Tuesday, July 7, 2026

FG pledges to unlock value from national assets

Mr Shettima called for an aggressive expansion of public-private partnerships to drive Nigeria’s economic ambitions.

• April 23, 2026
Vice-President Kashim Shettima
Vice-President Kashim Shettima

The federal government on Thursday reaffirmed its commitment to unlocking the full value of national assets as part of efforts to attract global capital. 

Vice-President Kashim Shettima stated this during the first 2026 meeting of the National Council on Privatisation (NCP), held at the presidential villa in Abuja.

The VP called for an aggressive expansion of public-private partnerships to drive Nigeria’s economic ambitions.

Mr Shettima said President Bola Tinubu’s administration was committed to attracting investment and ensuring that such capital was strategically aligned with national development priorities.

“The task before us is not only to ensure that Nigeria emerges as a safe destination for private investment but also to align that investment with the governing purpose of this administration and the larger destiny of our nation,” he said.

Mr Shettima said that Nigeria’s ambition to become a trillion-dollar economy would remain out of reach without a deliberate balance between public enterprise and private-sector dynamism.

He noted that economic prosperity must be intentionally designed and sustained through strong institutions.

“Prosperity does not happen by accident. It is designed, negotiated, protected, and sustained by institutions that understand that national assets must be deployed in the service of the people,” he said.

Mr Shettima attributed the growing investor interest to the administration’s policy direction and reform agenda.

He emphasised that credibility, consistency, and clarity remain the strongest drivers of capital inflows.

“Investors do not respond to rhetoric alone. They respond to coherence, to clarity, and to the evidence that a country knows where it is going and has the courage to stay the course,” he said.

Mr Shettima commended improvements within the privatisation framework, particularly the enhanced governance processes and timely completion of audit reports.

The vice-president noted that institutional discipline was critical to building trust.

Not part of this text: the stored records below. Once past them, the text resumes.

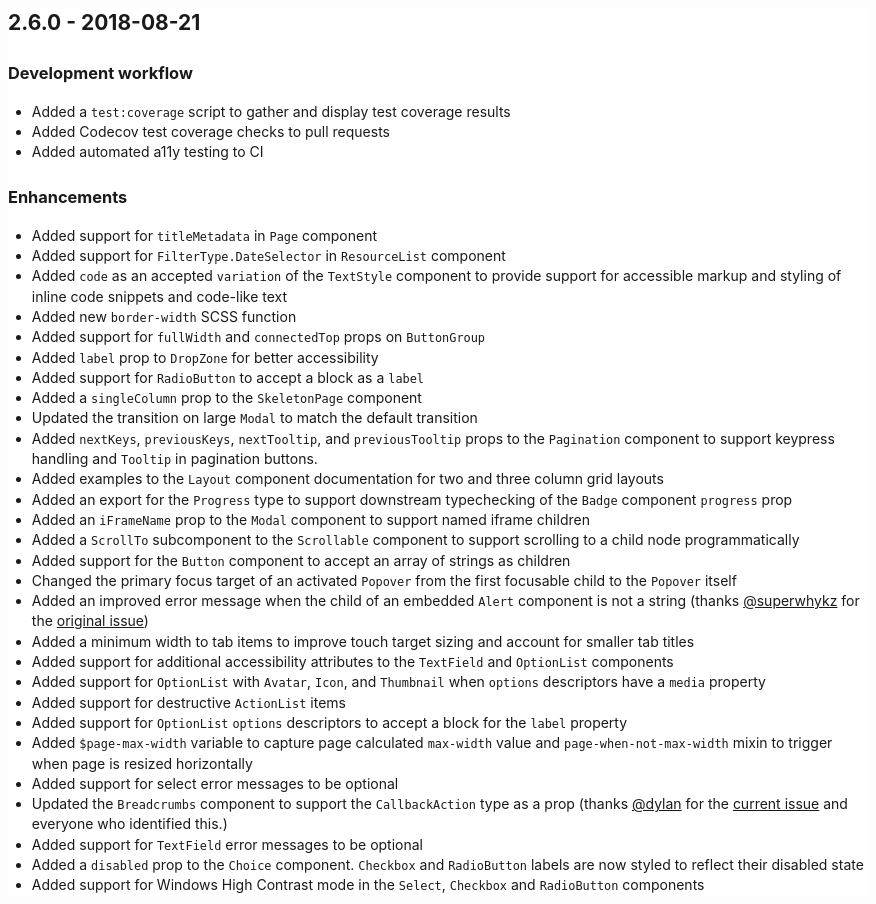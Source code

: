 ## 2.6.0 - 2018-08-21

### Development workflow

- Added a `test:coverage` script to gather and display test coverage results
- Added Codecov test coverage checks to pull requests
- Added automated a11y testing to CI

### Enhancements

- Added support for `titleMetadata` in `Page` component
- Added support for `FilterType.DateSelector` in `ResourceList` component
- Added `code` as an accepted `variation` of the `TextStyle` component to provide support for accessible markup and styling of inline code snippets and code-like text
- Added new `border-width` SCSS function
- Added support for `fullWidth` and `connectedTop` props on `ButtonGroup`
- Added `label` prop to `DropZone` for better accessibility
- Added support for `RadioButton` to accept a block as a `label`
- Added a `singleColumn` prop to the `SkeletonPage` component
- Updated the transition on large `Modal` to match the default transition
- Added `nextKeys`, `previousKeys`, `nextTooltip`, and `previousTooltip` props to the `Pagination` component to support keypress handling and `Tooltip` in pagination buttons.
- Added examples to the `Layout` component documentation for two and three column grid layouts
- Added an export for the `Progress` type to support downstream typechecking of the `Badge` component `progress` prop
- Added an `iFrameName` prop to the `Modal` component to support named iframe children
- Added a `ScrollTo` subcomponent to the `Scrollable` component to support scrolling to a child node programmatically
- Added support for the `Button` component to accept an array of strings as children
- Changed the primary focus target of an activated `Popover` from the first focusable child to the `Popover` itself
- Added an improved error message when the child of an embedded `Alert` component is not a string (thanks [@superwhykz](https://github.com/superwhykz) for the [original issue](https://github.com/Shopify/polaris-react/issues/378))
- Added a minimum width to tab items to improve touch target sizing and account for smaller tab titles
- Added support for additional accessibility attributes to the `TextField` and `OptionList` components
- Added support for `OptionList` with `Avatar`, `Icon`, and `Thumbnail` when `options` descriptors have a `media` property
- Added support for destructive `ActionList` items
- Added support for `OptionList` `options` descriptors to accept a block for the `label` property
- Added `$page-max-width` variable to capture page calculated `max-width` value and `page-when-not-max-width` mixin to trigger when page is resized horizontally
- Added support for select error messages to be optional
- Updated the `Breadcrumbs` component to support the `CallbackAction` type as a prop (thanks [@dylan](https://github.com/dylan) for the [current issue](https://github.com/Shopify/polaris-react/issues/278) and everyone who identified this.)
- Added support for `TextField` error messages to be optional
- Added a `disabled` prop to the `Choice` component. `Checkbox` and `RadioButton` labels are now styled to reflect their disabled state
- Added support for Windows High Contrast mode in the `Select`, `Checkbox` and `RadioButton` components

Mr Shettima, therefore, urged the NCP to accelerate the development of a robust pipeline of bankable projects and deepen the use of public-private partnerships as a central tool for economic expansion.

“We must accelerate the work of building a pipeline of bankable projects and of executing more public-private partnership transactions to support our economic targets,” he said.

He emphasised the importance of post-privatisation oversight, urging stricter monitoring to ensure privatised assets meet their contractual obligations.

Mr Shettima warned against policy inconsistencies within government institutions, noting that overlapping mandates and unclear roles could undermine investor confidence and slow reform progress.

“Policy confusion is expensive. Overlapping mandates unsettle the market. If we are to speak convincingly to investors, the government must speak with one voice,” he added.

The director-general of the Bureau of Public Enterprise (BPE), Ayodeji Gbeleyi, updated the council on progress in the distribution sector recovery programme.

He explained that the initiative was financed by the World Bank to the tune of $500 million.

He explained that a major component of the programme was the procurement of about 3.22 million prepaid metres for Nigerians to bridge the metering gap that is currently estimated at about 5.6 million.

“As of today, we have signed a contract for 1,437,000 metres that have already been deployed in the country.

“As we speak, almost 400,000 of those metres have been installed across the 11 DISCOs within the country.

“These are all efforts geared towards ensuring that we can have a stable power supply in the country and also ensuring that the era of estimated billing is a thing of the past, as promised by His Excellency, Mr President,” the VP said.

Mr Gbeleyi noted that the Bureau’s effort is to complement President Bola Ahmed Tinubu’s efforts in repositioning the economy, pivoting it towards a $1 trillion gross domestic product in the near term.

“The ideal assets that have been revamped, that have been optimised, are to be leveraged to upscale GDP to a $1 trillion economy,” he said.